I’m no jazz fan, but if someone wanted to make a movie with the theme that jazz is the apex of artistic achievement, E could have made a good one. La La Land was not a good one. There was no chemistry between the boring leads, the dialogue was dull, the songs were mediocre, the dance sequences were derivative and uninteresting, and the movie absolutely failed to persuade me that the dude was good at anything, much less music. That one little musical figure or theme that he kept playing over and over did not persuade me that he was any good at jazz, or that jazz was any good. The “relationship” story was neither interesting nor emotionally absorbing. I couldn’t give a shit about either of them, their relationship, or their careers.
But enough about La La Land.
Spoilers from now on
.
.
.
.
.
.
Babylon was a glorious, outrageous, gorgeous extravaganza of excess. The principal actors–Brad Pitt, Diego Calva, Jovan Adepo, and Jean Smart–gave solid performances. And Margot Robbie just blazed like a fireball.
That first scene with her on a movie set for the first time, when it looked like she was about to choke hard, and then she just lit up into possibly the most erotic performance I’ve ever seen on film. That was amazing. Every time I saw Margot Robbie’s eyes, it was like looking into a blazing blue star. Two of them.
The set pieces were absolutely amazing: An elephant takes a huge shit right on me. Oh my god! A prostitute straddles Troy Metcalf and urinates all over him. Oh my god! Margot Robbie and Diego Calva sit at a table with mounds of cocaine so big, it looks like they’re going to bake bread with it. Down at Jeff Garlin’s party, people straight up start fucking on the dance floor.

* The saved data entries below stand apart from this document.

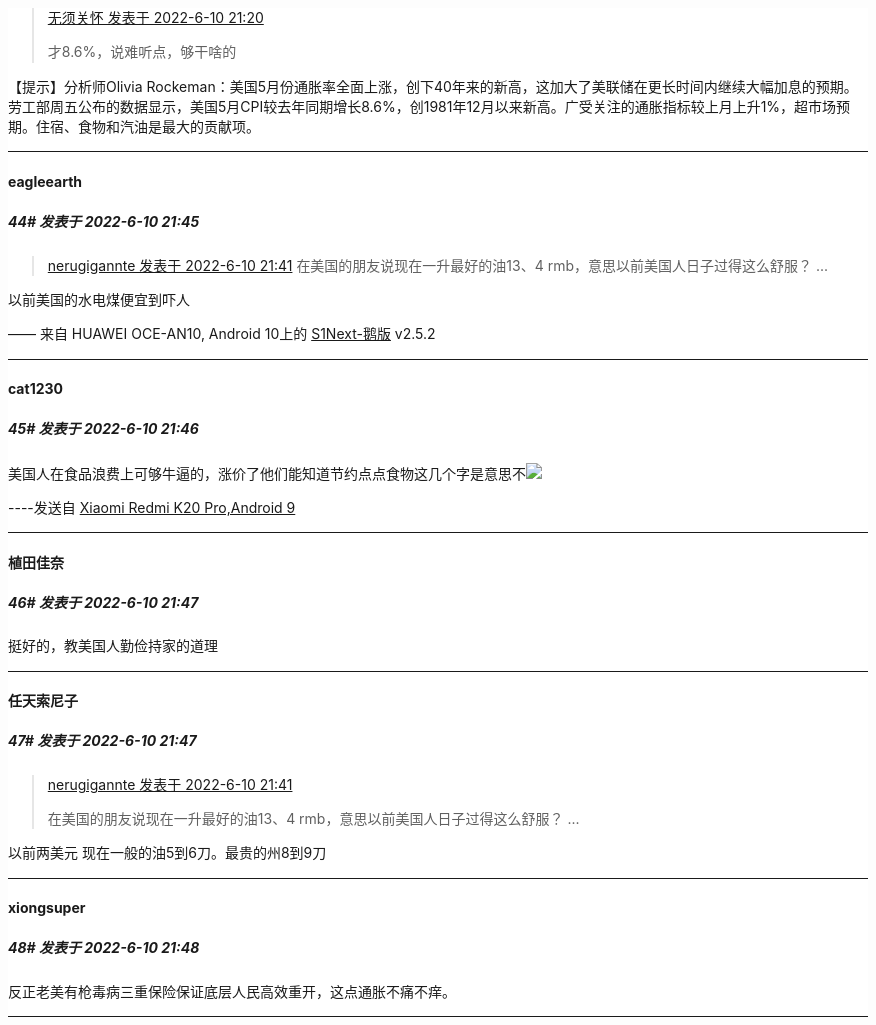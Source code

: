 <blockquote><a href="httphttps://bbs.saraba1st.com/2b/forum.php?mod=redirect&amp;goto=findpost&amp;pid=56212374&amp;ptid=2074907" target="_blank">无须关怀 发表于 2022-6-10 21:20</a>

才8.6%，说难听点，够干啥的</blockquote>
【提示】分析师Olivia Rockeman：美国5月份通胀率全面上涨，创下40年来的新高，这加大了美联储在更长时间内继续大幅加息的预期。劳工部周五公布的数据显示，美国5月CPI较去年同期增长8.6%，创1981年12月以来新高。广受关注的通胀指标较上月上升1%，超市场预期。住宿、食物和汽油是最大的贡献项。

*****

####  eagleearth  
##### 44#       发表于 2022-6-10 21:45

<blockquote><a href="httphttps://bbs.saraba1st.com/2b/forum.php?mod=redirect&amp;goto=findpost&amp;pid=56212639&amp;ptid=2074907" target="_blank">nerugigannte 发表于 2022-6-10 21:41</a>
在美国的朋友说现在一升最好的油13、4 rmb，意思以前美国人日子过得这么舒服？ ...</blockquote>
以前美国的水电煤便宜到吓人

—— 来自 HUAWEI OCE-AN10, Android 10上的 [S1Next-鹅版](https://github.com/ykrank/S1-Next/releases) v2.5.2

*****

####  cat1230  
##### 45#       发表于 2022-6-10 21:46

美国人在食品浪费上可够牛逼的，涨价了他们能知道节约点点食物这几个字是意思不<img src="https://static.saraba1st.com/image/smiley/face2017/003.png" referrerpolicy="no-referrer">

----发送自 [Xiaomi Redmi K20 Pro,Android 9](http://stage1.5j4m.com/?1.37)

*****

####  植田佳奈  
##### 46#       发表于 2022-6-10 21:47

挺好的，教美国人勤俭持家的道理

*****

####  任天索尼子  
##### 47#       发表于 2022-6-10 21:47

<blockquote><a href="httphttps://bbs.saraba1st.com/2b/forum.php?mod=redirect&amp;goto=findpost&amp;pid=56212639&amp;ptid=2074907" target="_blank">nerugigannte 发表于 2022-6-10 21:41</a>

在美国的朋友说现在一升最好的油13、4 rmb，意思以前美国人日子过得这么舒服？ ...</blockquote>
以前两美元 现在一般的油5到6刀。最贵的州8到9刀

*****

####  xiongsuper  
##### 48#       发表于 2022-6-10 21:48

反正老美有枪毒病三重保险保证底层人民高效重开，这点通胀不痛不痒。

*****
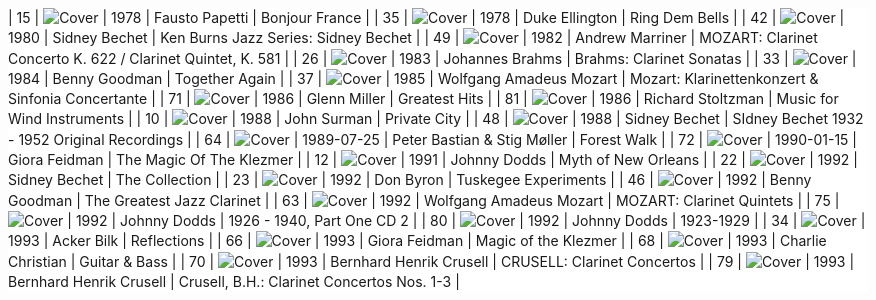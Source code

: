 | 15 | ![Cover](https://i.discogs.com/tzDMxZ4UtTH1v9MVjdosntu0B-JeXBagTsIlleBOXRU/rs:fit/g:sm/q:40/h:150/w:150/czM6Ly9kaXNjb2dz/LWRhdGFiYXNlLWlt/YWdlcy9SLTc4MzAx/OTEtMTY4NTg3NzIw/OS0xMjkzLmpwZWc.jpeg) | 1978 | Fausto Papetti | Bonjour France |
| 35 | ![Cover](https://i.discogs.com/iO0aYK8qCy21bAeBYeRj-4GY2skTCqb75DMivc-MbDQ/rs:fit/g:sm/q:40/h:150/w:150/czM6Ly9kaXNjb2dz/LWRhdGFiYXNlLWlt/YWdlcy9SLTU1NTg3/NjAtMTM5OTM4MDIw/NS0yMTI2LmpwZWc.jpeg) | 1978 | Duke Ellington | Ring Dem Bells |
| 42 | ![Cover](https://i.discogs.com/j4R4uignQTZMEJSUT890tMlIfEMHmsiUSYFOdIPlY0s/rs:fit/g:sm/q:40/h:150/w:150/czM6Ly9kaXNjb2dz/LWRhdGFiYXNlLWlt/YWdlcy9SLTYyNzQy/MTAtMTQxOTczNzky/My00MzU0LmpwZWc.jpeg) | 1980 | Sidney Bechet | Ken Burns Jazz Series: Sidney Bechet |
| 49 | ![Cover](https://i.discogs.com/Q5WMJzKvp40s35XXHgoinqNijCjklfC52pZA2gGSg_M/rs:fit/g:sm/q:40/h:150/w:150/czM6Ly9kaXNjb2dz/LWRhdGFiYXNlLWlt/YWdlcy9SLTI3MTI0/NjgtMTQ1NTA5OTg0/OC05MDMyLmpwZWc.jpeg) | 1982 | Andrew Marriner | MOZART: Clarinet Concerto K. 622 / Clarinet Quintet, K. 581 |
| 26 | ![Cover](https://i.discogs.com/XSZUyWAKjtBS2XW3WKRWVpRyjDIEuG9amh0_cXG9qJE/rs:fit/g:sm/q:40/h:150/w:150/czM6Ly9kaXNjb2dz/LWRhdGFiYXNlLWlt/YWdlcy9SLTQ5Njgx/NzQtMTQ5ODUxNTA1/Ny02MTQzLmpwZWc.jpeg) | 1983 | Johannes Brahms | Brahms: Clarinet Sonatas |
| 33 | ![Cover](https://i.discogs.com/ZLXN0tbkzR8bhtrjn_pEnhBbbCx-wPmNWhCALQlMYzI/rs:fit/g:sm/q:40/h:150/w:150/czM6Ly9kaXNjb2dz/LWRhdGFiYXNlLWlt/YWdlcy9SLTI2MTEz/MzktMTYxMzgyODkw/Mi05OTUxLmpwZWc.jpeg) | 1984 | Benny Goodman | Together Again |
| 37 | ![Cover](https://i.discogs.com/HWw_Zl6jbzEhf5eVmdYnNKsI9SMvNqAfUC9FUdN7fzQ/rs:fit/g:sm/q:40/h:150/w:150/czM6Ly9kaXNjb2dz/LWRhdGFiYXNlLWlt/YWdlcy9SLTE0MDI3/OTA2LTE1NjYzODU4/NjgtMjU2NC5qcGVn.jpeg) | 1985 | Wolfgang Amadeus Mozart | Mozart: Klarinettenkonzert &amp; Sinfonia Concertante |
| 71 | ![Cover](https://i.discogs.com/4v6Aj0PVqksOn3VOVefJmSvudjkcZv0hl9UnkEbybrs/rs:fit/g:sm/q:40/h:150/w:150/czM6Ly9kaXNjb2dz/LWRhdGFiYXNlLWlt/YWdlcy9SLTM1MjQ1/NjgtMTYzMjc2NzEz/MC04NTMzLmpwZWc.jpeg) | 1986 | Glenn Miller | Greatest Hits |
| 81 | ![Cover](https://i.discogs.com/C6dct_kMF4jDm9atTDLs_j3Z0ZwTXt2VJT-CXSslMVg/rs:fit/g:sm/q:40/h:150/w:150/czM6Ly9kaXNjb2dz/LWRhdGFiYXNlLWlt/YWdlcy9SLTQ3OTcx/OTQtMTM4OTc1MDg5/NC04NTEzLmpwZWc.jpeg) | 1986 | Richard Stoltzman | Music for Wind Instruments |
| 10 | ![Cover](http://coverartarchive.org/release/077e1d71-ef69-4ab3-bfc8-3b4c63320399/20136756304-250.jpg) | 1988 | John Surman | Private City |
| 48 | ![Cover](https://i.discogs.com/mY6ibAHt46yseARmCQFF9RB6SlAEYa7q2u9vidQFj6A/rs:fit/g:sm/q:40/h:150/w:150/czM6Ly9kaXNjb2dz/LWRhdGFiYXNlLWlt/YWdlcy9SLTQyNzU1/MTMtMTM2MDQzMjg5/NC03NTU5LmpwZWc.jpeg) | 1988 | Sidney Bechet | SIdney Bechet 1932 - 1952 Original Recordings |
| 64 | ![Cover](http://coverartarchive.org/release/337885c6-c9f7-44dc-985d-055925d3ed4e/35289038829-250.jpg) | 1989-07-25 | Peter Bastian &amp; Stig Møller | Forest Walk |
| 72 | ![Cover](http://coverartarchive.org/release/e0be56ef-dcf8-4c6b-8578-63d562b8f331/19105200817-250.jpg) | 1990-01-15 | Giora Feidman | The Magic Of The Klezmer |
| 12 | ![Cover](https://i.discogs.com/EBgiMmjdlBmA6l2z0p6lOq1XqxshK7iNWifWmotMs3I/rs:fit/g:sm/q:40/h:150/w:150/czM6Ly9kaXNjb2dz/LWRhdGFiYXNlLWlt/YWdlcy9SLTUyNjk1/NDItMTU1MzgzNDY5/Ni0zMzQwLmpwZWc.jpeg) | 1991 | Johnny Dodds | Myth of New Orleans |
| 22 | ![Cover](http://coverartarchive.org/release/b476852c-a999-415a-82a8-4df34747e041/3115567181-250.jpg) | 1992 | Sidney Bechet | The Collection |
| 23 | ![Cover](http://coverartarchive.org/release/fc2025fa-4993-40d4-8b7d-689efafdae09/25676302624-250.jpg) | 1992 | Don Byron | Tuskegee Experiments |
| 46 | ![Cover](https://i.discogs.com/RQNsr5RASTOWEA9Ei-FGu8StedtwoPvrWFwkrI_vLtk/rs:fit/g:sm/q:40/h:150/w:150/czM6Ly9kaXNjb2dz/LWRhdGFiYXNlLWlt/YWdlcy9SLTExOTk0/NTMwLTE1MjYzMTU2/MzgtMjI4Ni5qcGVn.jpeg) | 1992 | Benny Goodman | The Greatest Jazz Clarinet |
| 63 | ![Cover](https://i.discogs.com/RwPEqAxE-hCLSzo2_85Cdi0vIeGbIMpsmaD-VsiSC7I/rs:fit/g:sm/q:40/h:150/w:150/czM6Ly9kaXNjb2dz/LWRhdGFiYXNlLWlt/YWdlcy9SLTEzNjY1/ODk1LTE1NTg1OTY5/NDUtNDYyNS5qcGVn.jpeg) | 1992 | Wolfgang Amadeus Mozart | MOZART: Clarinet Quintets |
| 75 | ![Cover](https://i.discogs.com/kCiMd9X4Dhe9oD7m93LRtY33yhHDndlOKeaiR8c5L-U/rs:fit/g:sm/q:40/h:150/w:150/czM6Ly9kaXNjb2dz/LWRhdGFiYXNlLWlt/YWdlcy9SLTExMDU4/MjU5LTE1MDkwNzA5/NTItNzY0MC5qcGVn.jpeg) | 1992 | Johnny Dodds | 1926 - 1940, Part One CD 2 |
| 80 | ![Cover](https://i.discogs.com/TLQlWXdvQ3gNhnKTiSC7b6N2_qVQqZinqUqCCeRMcD4/rs:fit/g:sm/q:40/h:150/w:150/czM6Ly9kaXNjb2dz/LWRhdGFiYXNlLWlt/YWdlcy9SLTE3MjU0/NzItMTIzOTQwMDU3/NC5qcGVn.jpeg) | 1992 | Johnny Dodds | 1923-1929 |
| 34 | ![Cover](https://i.discogs.com/LE1e87WySC5cM8UcsaJly8Fzj8qGQ0SAvUA2FNPT6cU/rs:fit/g:sm/q:40/h:150/w:150/czM6Ly9kaXNjb2dz/LWRhdGFiYXNlLWlt/YWdlcy9SLTUzMjQ2/MjktMTQwOTA2Nzk5/OS05MzE4LmpwZWc.jpeg) | 1993 | Acker Bilk | Reflections |
| 66 | ![Cover](https://i.discogs.com/hLnUETaxcrGEXLjS_8wZ5O7Pdm8MFjCrDRJzShnLzY4/rs:fit/g:sm/q:40/h:150/w:150/czM6Ly9kaXNjb2dz/LWRhdGFiYXNlLWlt/YWdlcy9SLTU4OTk4/NTUtMTQwNzc4MzU3/Ny01NTQwLmpwZWc.jpeg) | 1993 | Giora Feidman | Magic of the Klezmer |
| 68 | ![Cover](https://i.discogs.com/_TSBVjWPhPw-3gB1nmA-Wvx6Ob55gPqTGmOsooQayfM/rs:fit/g:sm/q:40/h:150/w:150/czM6Ly9kaXNjb2dz/LWRhdGFiYXNlLWlt/YWdlcy9SLTMxMzY5/NDItMTMxNzQ4NzY4/NC5qcGVn.jpeg) | 1993 | Charlie Christian | Guitar &amp; Bass |
| 70 | ![Cover](https://i.discogs.com/f4f-IZvsPUnz6fzqkncw6QsI_6qC-dLbk-8n8XnHBNA/rs:fit/g:sm/q:40/h:150/w:150/czM6Ly9kaXNjb2dz/LWRhdGFiYXNlLWlt/YWdlcy9SLTEzMzcx/NzIyLTE1NTI5NDI5/MzUtMzY4MS5qcGVn.jpeg) | 1993 | Bernhard Henrik Crusell | CRUSELL: Clarinet Concertos |
| 79 | ![Cover](https://i.discogs.com/f4f-IZvsPUnz6fzqkncw6QsI_6qC-dLbk-8n8XnHBNA/rs:fit/g:sm/q:40/h:150/w:150/czM6Ly9kaXNjb2dz/LWRhdGFiYXNlLWlt/YWdlcy9SLTEzMzcx/NzIyLTE1NTI5NDI5/MzUtMzY4MS5qcGVn.jpeg) | 1993 | Bernhard Henrik Crusell | Crusell, B.H.: Clarinet Concertos Nos. 1-3 |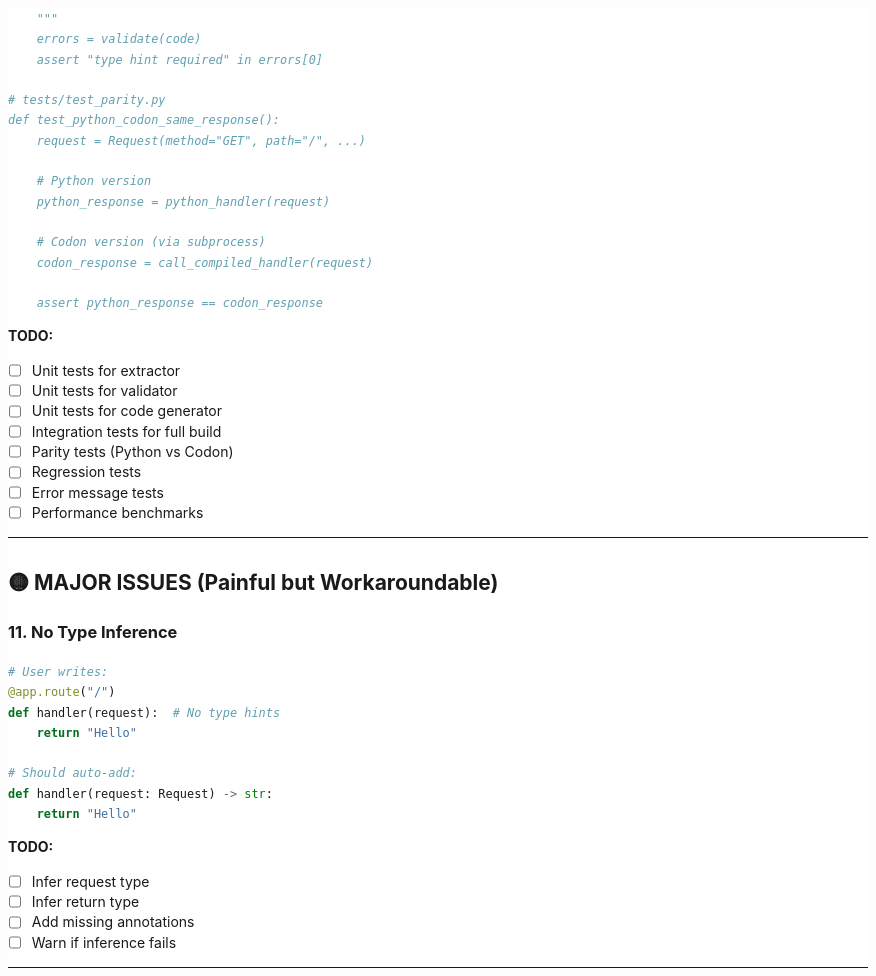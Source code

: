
 ```python
    """
    errors = validate(code)
    assert "type hint required" in errors[0]

# tests/test_parity.py
def test_python_codon_same_response():
    request = Request(method="GET", path="/", ...)
    
    # Python version
    python_response = python_handler(request)
    
    # Codon version (via subprocess)
    codon_response = call_compiled_handler(request)
    
    assert python_response == codon_response
```

**TODO:**
- [ ] Unit tests for extractor
- [ ] Unit tests for validator
- [ ] Unit tests for code generator
- [ ] Integration tests for full build
- [ ] Parity tests (Python vs Codon)
- [ ] Regression tests
- [ ] Error message tests
- [ ] Performance benchmarks

---

## 🟡 MAJOR ISSUES (Painful but Workaroundable)

### 11. **No Type Inference**

```python
# User writes:
@app.route("/")
def handler(request):  # No type hints
    return "Hello"

# Should auto-add:
def handler(request: Request) -> str:
    return "Hello"
```

**TODO:**
- [ ] Infer request type
- [ ] Infer return type
- [ ] Add missing annotations
- [ ] Warn if inference fails

---
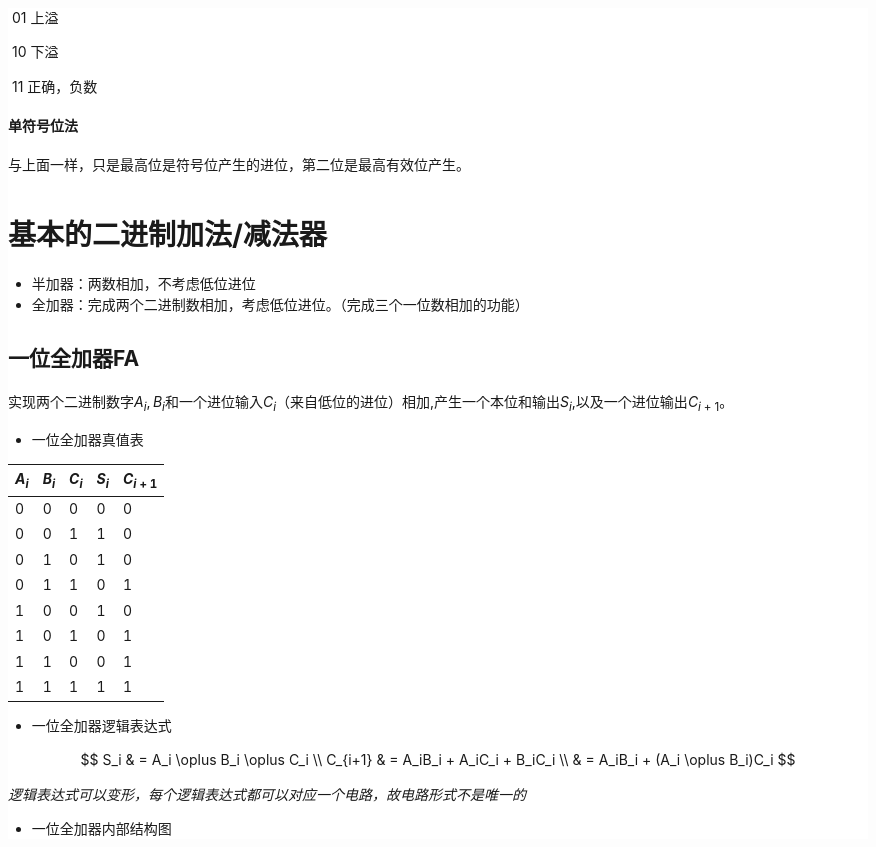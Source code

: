 ​	01 上溢

​	10 下溢

​	11 正确，负数

#### 单符号位法

与上面一样，只是最高位是符号位产生的进位，第二位是最高有效位产生。

# 基本的二进制加法/减法器

- 半加器：两数相加，不考虑低位进位
- 全加器：完成两个二进制数相加，考虑低位进位。（完成三个一位数相加的功能）

## 一位全加器FA

实现两个二进制数字$A_i,B_i$和一个进位输入$C_i$（来自低位的进位）相加,产生一个本位和输出$S_i$,以及一个进位输出$C_{i+1}$​。

- 一位全加器真值表

| $A_i$ | $B_i$ | $C_i$ | $S_i$ | $C_{i+1}$ |
| ----- | ----- | ----- | ----- | --------- |
| 0     | 0     | 0     | 0     | 0         |
| 0     | 0     | 1     | 1     | 0         |
| 0     | 1     | 0     | 1     | 0         |
| 0     | 1     | 1     | 0     | 1         |
| 1     | 0     | 0     | 1     | 0         |
| 1     | 0     | 1     | 0     | 1         |
| 1     | 1     | 0     | 0     | 1         |
| 1     | 1     | 1     | 1     | 1         |

- 一位全加器逻辑表达式

$$
S_i & = A_i \oplus B_i \oplus C_i \\ C_{i+1} & = A_iB_i + A_iC_i + B_iC_i \\ & = A_iB_i + (A_i \oplus B_i)C_i
$$

​	*逻辑表达式可以变形，每个逻辑表达式都可以对应一个电路，故电路形式不是唯一的*

- 一位全加器内部结构图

I think I said “Oh my god!” out loud several times during that sequence, and giggled, and half covered my eyes, and clapped my hands (not at the same time).
Tobey Maguire–and I had no idea he was in this movie–was made for his role in this movie. In fact, I’m not sure he was acting very much when he played a creepy as fuck, rich as fuck, degenerate and deviant gambling mobster. And that sequence … more oh my god!s
The ending with the blip-clips from movies from the beginning of film to the present was weird, but, Jesus Effin Cervantes, how do you end a movie like that anyway?
And where La La Land was derivative, this movie was instead paying homage to movies of the past as well as tropes and such. I probably caught less than half the references, making this one a candidate for revisiting.